Your 2022 Planting Season Forecast

Read Time: 2 Minutes
May 6, 2022
Dr. Brad Colman
Director of Weather Strategy at Climate LLC

Anyone who studies or interacts meaningfully with the weather knows that weather forecasting is a dynamic and ever-evolving science. It’s also what makes weather so interesting and, at times, unpredictable. Yet for what is often a nuanced game of chance and statistics, this planting season offers little in the way of surprises.


Our Weather Is Stuck in a Rut

The short version of the story is that our weather patterns are, in large, sticking closely to what they did last year. For the most part, many of the conditions you experienced last year will return (or linger) throughout the upcoming planting season. On the whole, we can expect a prolonged pattern of dry conditions across the West and western plains, and wetter conditions in the East.


So what gives? Well, it has a lot to do with some of the weather patterns that are unique within the Corn Belt. The Midwest has a generalized pattern wherein wet ground conditions drive wetter weather—and the inverse is true for dry conditions. With lots of moisture in the ground and the atmosphere, conditions favor additional rainfall. With less, the sun bakes the soil and generates heat and lower humidity, which makes it more difficult for rain to occur. In the absence of a marked and persistent change in the jetstream, this feedback loop is a pretty reliable predictor of how the conditions may unfold in your area—even beyond the Midwest itself.



Dry West, Wet East, and Some Exceptions

Looking ahead, these patterns are pretty well locked in. That said, there are some notable shifts in the mix. While the drought eased some in the Northern states over the winter, these dry conditions are intensifying a bit and moving farther south. As such, the southern plains are starting this year pretty dry, with a high likelihood that these conditions will persist into the summer. Our simulations overwhelmingly show the same dryness from last year lingering across the western high plains, particularly stretching between the Dakotas through Texas, but also gradually spreading east into southern Minnesota, Iowa, and northwest Missouri. 


While farms throughout the West will be wishing for more rain, farms across the East may very well wish for less of it. That’s because the already wet conditions are expected to continue, particularly throughout the Ohio Valley. This is largely due to a concentrated gradient between the dry conditions in the west and the wet conditions in the east. Stretching across much of Missouri and Illinois, this gradient will bring considerable amounts of rain in the southern parts of both states, while the northern areas will remain pretty parched.

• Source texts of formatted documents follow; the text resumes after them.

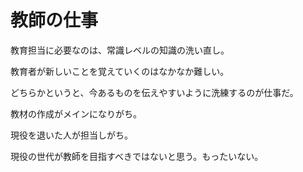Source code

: # 教師の仕事

教育担当に必要なのは、常識レベルの知識の洗い直し。

教育者が新しいことを覚えていくのはなかなか難しい。

どちらかというと、今あるものを伝えやすいように洗練するのが仕事だ。

教材の作成がメインになりがち。

現役を退いた人が担当しがち。

現役の世代が教師を目指すべきではないと思う。もったいない。
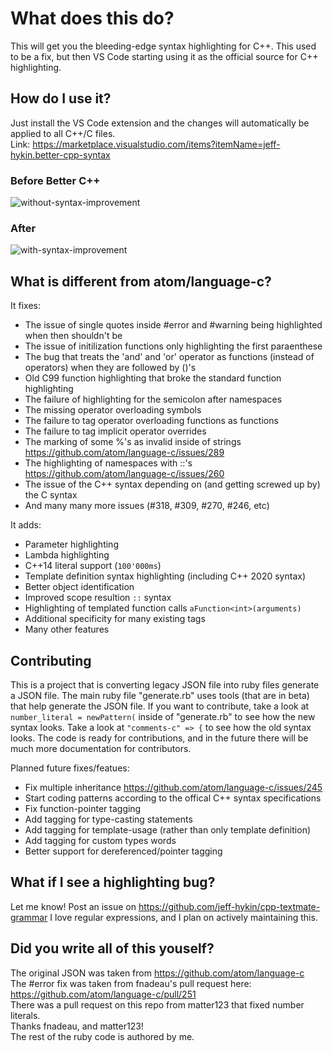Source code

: # What does this do?
This will get you the bleeding-edge syntax highlighting for C++.
This used to be a fix, but then VS Code starting using it as the official source for C++ highlighting.

## How do I use it?
Just install the VS Code extension and the changes will automatically be applied to all C++/C files.
<br>Link: https://marketplace.visualstudio.com/items?itemName=jeff-hykin.better-cpp-syntax

### Before Better C++
![without-syntax-improvement](https://user-images.githubusercontent.com/17692058/52240797-8d75ef80-2897-11e9-97b6-f94af43d9fb7.png)
### After
![with-syntax-improvement](https://user-images.githubusercontent.com/17692058/52240803-8fd84980-2897-11e9-987c-9c71c19d52fa.png)

## What is different from atom/language-c?
It fixes:
- The issue of single quotes inside #error and #warning being highlighted when then shouldn't be 
- The issue of initilization functions only highlighting the first paraenthese
- The bug that treats the 'and' and 'or' operator as functions (instead of operators) when they are followed by ()'s
- Old C99 function highlighting that broke the standard function highlighting
- The failure of highlighting for the semicolon after namespaces
- The missing operator overloading symbols
- The failure to tag operator overloading functions as functions
- The failure to tag implicit operator overrides
- The marking of some %'s as invalid inside of strings https://github.com/atom/language-c/issues/289
- The highlighting of namespaces with ::'s https://github.com/atom/language-c/issues/260 
- The issue of the C++ syntax depending on (and getting screwed up by) the C syntax
- And many many more issues (#318, #309, #270, #246, etc)

It adds:
- Parameter highlighting
- Lambda highlighting
- C++14 literal support (`100'000ms`)
- Template definition syntax highlighting (including C++ 2020 syntax)
- Better object identification
- Improved scope resultion `::` syntax
- Highlighting of templated function calls `aFunction<int>(arguments)`
- Additional specificity for many existing tags
- Many other features

## Contributing
This is a project that is converting legacy JSON file into ruby files generate a JSON file. The main ruby file "generate.rb" uses tools (that are in beta) that help generate the JSON file. If you want to contribute, take a look at `number_literal = newPattern(` inside of "generate.rb" to see how the new syntax looks. Take a look at `"comments-c" => {` to see how the old syntax looks. The code is ready for contributions, and in the future there will be much more documentation for contributors.

Planned future fixes/featues:
- Fix multiple inheritance https://github.com/atom/language-c/issues/245
- Start coding patterns according to the offical C++ syntax specifications
- Fix function-pointer tagging
- Add tagging for type-casting statements
- Add tagging for template-usage (rather than only template definition)
- Add tagging for custom types words
- Better support for dereferenced/pointer tagging

## What if I see a highlighting bug?
Let me know! Post an issue on https://github.com/jeff-hykin/cpp-textmate-grammar
I love regular expressions, and I plan on actively maintaining this.

## Did you write all of this youself?
The original JSON was taken from https://github.com/atom/language-c
<br>The #error fix was taken from fnadeau's pull request here: https://github.com/atom/language-c/pull/251
<br>There was a pull request on this repo from matter123 that fixed number literals.
<br>Thanks fnadeau, and matter123!
<br>The rest of the ruby code is authored by me.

Precipitation Outlook: May 2022

Data Source: NOAA, Data: CPC


Local Variations and Anomalies

Granted, broad weather trends are just that: trends. There will always be local patterns and deviations that could crop up in your neck of the woods. All in all however, the ongoing conditions in your area should inform your strategy for how you manage your inputs throughout the planting season. Knowing what’s ahead is key for planning—and pacing yourself—through the coming months. 


Of course, there is always the possibility of localized developments, such as tropical storm systems bringing in much-needed moisture throughout the Gulf Coast. This is of course one of many potential developments we’ll be monitoring as we get closer. But for now, we’re looking at a lot more of the same for this planting season.

About the Author

Dr. Brad Colman is the Director of Weather Strategy at Climate LLC. Brad joined Climate six and a half years ago when he first led the development of the early weather capabilities offered through FieldView. His current role is focused on ensuring scientists across Climate and Bayer have access to the environmental information they need to develop agronomic models and maintain the vast global breeding and production pipelines across Bayer Crop Science. After earning his Sc.D. from MIT, Brad started his career with the NOAA and National Weather Service and spent 38 years doing jobs ranging between a weather forecaster in Alaska to a Lab Director in Washington, D.C.